START DATA SHOWN

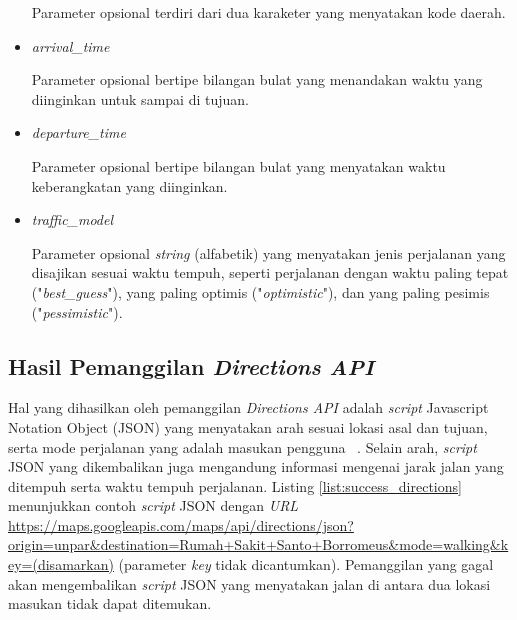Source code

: \begin{itemize}
	Parameter opsional terdiri dari dua karaketer yang menyatakan kode daerah.
	\item \textit{arrival\_time} 
	
	Parameter opsional bertipe bilangan bulat yang menandakan waktu yang diinginkan untuk sampai di tujuan.
	\item \textit{departure\_time} 
	
	Parameter opsional bertipe bilangan bulat yang menyatakan waktu keberangkatan yang diinginkan.
	\item \textit{traffic\_model}
	
	Parameter opsional \textit{string} (alfabetik) yang menyatakan jenis perjalanan yang disajikan sesuai waktu tempuh, seperti perjalanan dengan waktu paling tepat ("\textit{best\_guess}"), yang paling optimis ("\textit{optimistic}"), dan yang paling pesimis ("\textit{pessimistic}").
	
\end{itemize}


\subsection{Hasil Pemanggilan \textit{Directions API}}
Hal yang dihasilkan oleh pemanggilan \textit{Directions API} adalah \textit{script} Javascript Notation Object (JSON) yang menyatakan arah sesuai lokasi asal dan tujuan, serta mode perjalanan yang adalah masukan pengguna ~\cite{directions-api}. Selain arah, \textit{script} JSON yang dikembalikan juga mengandung informasi mengenai jarak jalan yang ditempuh serta waktu tempuh perjalanan. Listing \ref{list:success_directions} menunjukkan contoh \textit{script} JSON dengan \textit{URL} \url{https://maps.googleapis.com/maps/api/directions/json?origin=unpar&destination=Rumah+Sakit+Santo+Borromeus&mode=walking&key=(disamarkan)} (parameter \textit{key} tidak dicantumkan). Pemanggilan yang gagal akan mengembalikan \textit{script} JSON yang menyatakan jalan di antara dua lokasi masukan tidak dapat ditemukan.


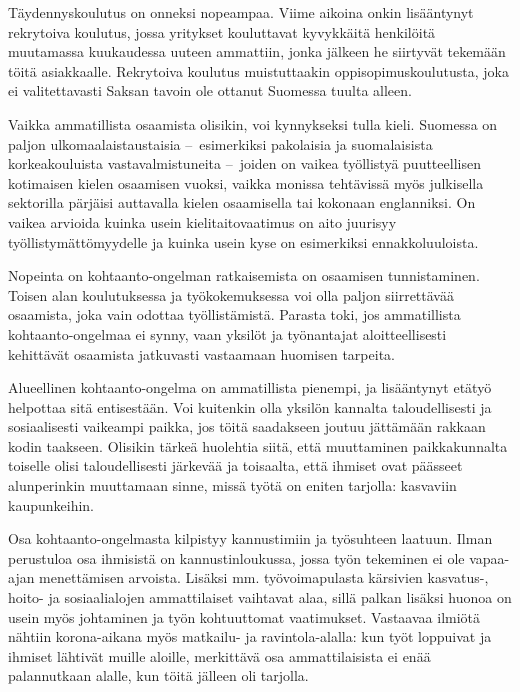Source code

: \documentclass[nobib,finnish,oneside,openany,notoc,a4paper]{tufte-book}
\begin{document}
Täydennyskoulutus on onneksi nopeampaa. Viime aikoina onkin lisääntynyt
rekrytoiva koulutus, jossa yritykset kouluttavat kyvykkäitä henkilöitä
muutamassa kuukaudessa uuteen ammattiin, jonka jälkeen he siirtyvät
tekemään töitä asiakkaalle. Rekrytoiva koulutus muistuttaakin
oppisopimuskoulutusta, joka ei valitettavasti Saksan tavoin ole ottanut
Suomessa tuulta alleen.

Vaikka ammatillista osaamista olisikin, voi kynnykseksi tulla kieli.
Suomessa on paljon ulkomaalaistaustaisia --~esimerkiksi pakolaisia ja
suomalaisista korkeakouluista vastavalmistuneita --~joiden on vaikea
työllistyä puutteellisen kotimaisen kielen osaamisen vuoksi, vaikka
monissa tehtävissä myös julkisella sektorilla pärjäisi auttavalla kielen
osaamisella tai kokonaan englanniksi. On vaikea arvioida kuinka usein
kielitaitovaatimus on aito juurisyy työllistymättömyydelle ja kuinka
usein kyse on esimerkiksi ennakkoluuloista.

Nopeinta on kohtaanto-ongelman ratkaisemista on osaamisen tunnistaminen.
Toisen alan koulutuksessa ja työkokemuksessa voi olla paljon
siirrettävää osaamista, joka vain odottaa työllistämistä. Parasta toki,
jos ammatillista kohtaanto-ongelmaa ei synny, vaan yksilöt ja
työnantajat aloitteellisesti kehittävät osaamista jatkuvasti vastaamaan
huomisen tarpeita.

Alueellinen kohtaanto-ongelma on ammatillista pienempi, ja lisääntynyt
etätyö helpottaa sitä entisestään. Voi kuitenkin olla yksilön kannalta
taloudellisesti ja sosiaalisesti vaikeampi paikka, jos töitä saadakseen
joutuu jättämään rakkaan kodin taakseen. Olisikin tärkeä huolehtia
siitä, että muuttaminen paikkakunnalta toiselle olisi taloudellisesti
järkevää ja toisaalta, että ihmiset ovat päässeet alunperinkin
muuttamaan sinne, missä työtä on eniten tarjolla: kasvaviin
kaupunkeihin.

Osa kohtaanto-ongelmasta kilpistyy kannustimiin ja työsuhteen laatuun.
Ilman perustuloa osa ihmisistä on kannustinloukussa, jossa työn
tekeminen ei ole vapaa-ajan menettämisen arvoista. Lisäksi mm.
työvoimapulasta kärsivien kasvatus-, hoito- ja sosiaalialojen
ammattilaiset vaihtavat alaa, sillä palkan lisäksi huonoa on usein myös
johtaminen ja työn kohtuuttomat vaatimukset. Vastaavaa ilmiötä nähtiin
korona-aikana myös matkailu- ja ravintola-alalla: kun työt loppuivat ja
ihmiset lähtivät muille aloille, merkittävä osa ammattilaisista ei enää
palannutkaan alalle, kun töitä jälleen oli tarjolla.
\end{document}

END DATA SHOWN

WHAT IS BEING ASKED
Each entry gets copied exactly; the pictures stay out.

ANSWER TO THE EXERCISE
Source code

: \begin{itemize}
	Parameter opsional terdiri dari dua karaketer yang menyatakan kode daerah.
	\item \textit{arrival\_time} 
	
	Parameter opsional bertipe bilangan bulat yang menandakan waktu yang diinginkan untuk sampai di tujuan.
	\item \textit{departure\_time} 
	
	Parameter opsional bertipe bilangan bulat yang menyatakan waktu keberangkatan yang diinginkan.
	\item \textit{traffic\_model}
	
	Parameter opsional \textit{string} (alfabetik) yang menyatakan jenis perjalanan yang disajikan sesuai waktu tempuh, seperti perjalanan dengan waktu paling tepat ("\textit{best\_guess}"), yang paling optimis ("\textit{optimistic}"), dan yang paling pesimis ("\textit{pessimistic}").
	
\end{itemize}


\subsection{Hasil Pemanggilan \textit{Directions API}}
Hal yang dihasilkan oleh pemanggilan \textit{Directions API} adalah \textit{script} Javascript Notation Object (JSON) yang menyatakan arah sesuai lokasi asal dan tujuan, serta mode perjalanan yang adalah masukan pengguna ~\cite{directions-api}. Selain arah, \textit{script} JSON yang dikembalikan juga mengandung informasi mengenai jarak jalan yang ditempuh serta waktu tempuh perjalanan. Listing \ref{list:success_directions} menunjukkan contoh \textit{script} JSON dengan \textit{URL} \url{https://maps.googleapis.com/maps/api/directions/json?origin=unpar&destination=Rumah+Sakit+Santo+Borromeus&mode=walking&key=(disamarkan)} (parameter \textit{key} tidak dicantumkan). Pemanggilan yang gagal akan mengembalikan \textit{script} JSON yang menyatakan jalan di antara dua lokasi masukan tidak dapat ditemukan.


Source code

: \documentclass[nobib,finnish,oneside,openany,notoc,a4paper]{tufte-book}
\begin{document}
Täydennyskoulutus on onneksi nopeampaa. Viime aikoina onkin lisääntynyt
rekrytoiva koulutus, jossa yritykset kouluttavat kyvykkäitä henkilöitä
muutamassa kuukaudessa uuteen ammattiin, jonka jälkeen he siirtyvät
tekemään töitä asiakkaalle. Rekrytoiva koulutus muistuttaakin
oppisopimuskoulutusta, joka ei valitettavasti Saksan tavoin ole ottanut
Suomessa tuulta alleen.

Vaikka ammatillista osaamista olisikin, voi kynnykseksi tulla kieli.
Suomessa on paljon ulkomaalaistaustaisia --~esimerkiksi pakolaisia ja
suomalaisista korkeakouluista vastavalmistuneita --~joiden on vaikea
työllistyä puutteellisen kotimaisen kielen osaamisen vuoksi, vaikka
monissa tehtävissä myös julkisella sektorilla pärjäisi auttavalla kielen
osaamisella tai kokonaan englanniksi. On vaikea arvioida kuinka usein
kielitaitovaatimus on aito juurisyy työllistymättömyydelle ja kuinka
usein kyse on esimerkiksi ennakkoluuloista.

Nopeinta on kohtaanto-ongelman ratkaisemista on osaamisen tunnistaminen.
Toisen alan koulutuksessa ja työkokemuksessa voi olla paljon
siirrettävää osaamista, joka vain odottaa työllistämistä. Parasta toki,
jos ammatillista kohtaanto-ongelmaa ei synny, vaan yksilöt ja
työnantajat aloitteellisesti kehittävät osaamista jatkuvasti vastaamaan
huomisen tarpeita.

Alueellinen kohtaanto-ongelma on ammatillista pienempi, ja lisääntynyt
etätyö helpottaa sitä entisestään. Voi kuitenkin olla yksilön kannalta
taloudellisesti ja sosiaalisesti vaikeampi paikka, jos töitä saadakseen
joutuu jättämään rakkaan kodin taakseen. Olisikin tärkeä huolehtia
siitä, että muuttaminen paikkakunnalta toiselle olisi taloudellisesti
järkevää ja toisaalta, että ihmiset ovat päässeet alunperinkin
muuttamaan sinne, missä työtä on eniten tarjolla: kasvaviin
kaupunkeihin.

Osa kohtaanto-ongelmasta kilpistyy kannustimiin ja työsuhteen laatuun.
Ilman perustuloa osa ihmisistä on kannustinloukussa, jossa työn
tekeminen ei ole vapaa-ajan menettämisen arvoista. Lisäksi mm.
työvoimapulasta kärsivien kasvatus-, hoito- ja sosiaalialojen
ammattilaiset vaihtavat alaa, sillä palkan lisäksi huonoa on usein myös
johtaminen ja työn kohtuuttomat vaatimukset. Vastaavaa ilmiötä nähtiin
korona-aikana myös matkailu- ja ravintola-alalla: kun työt loppuivat ja
ihmiset lähtivät muille aloille, merkittävä osa ammattilaisista ei enää
palannutkaan alalle, kun töitä jälleen oli tarjolla.
\end{document}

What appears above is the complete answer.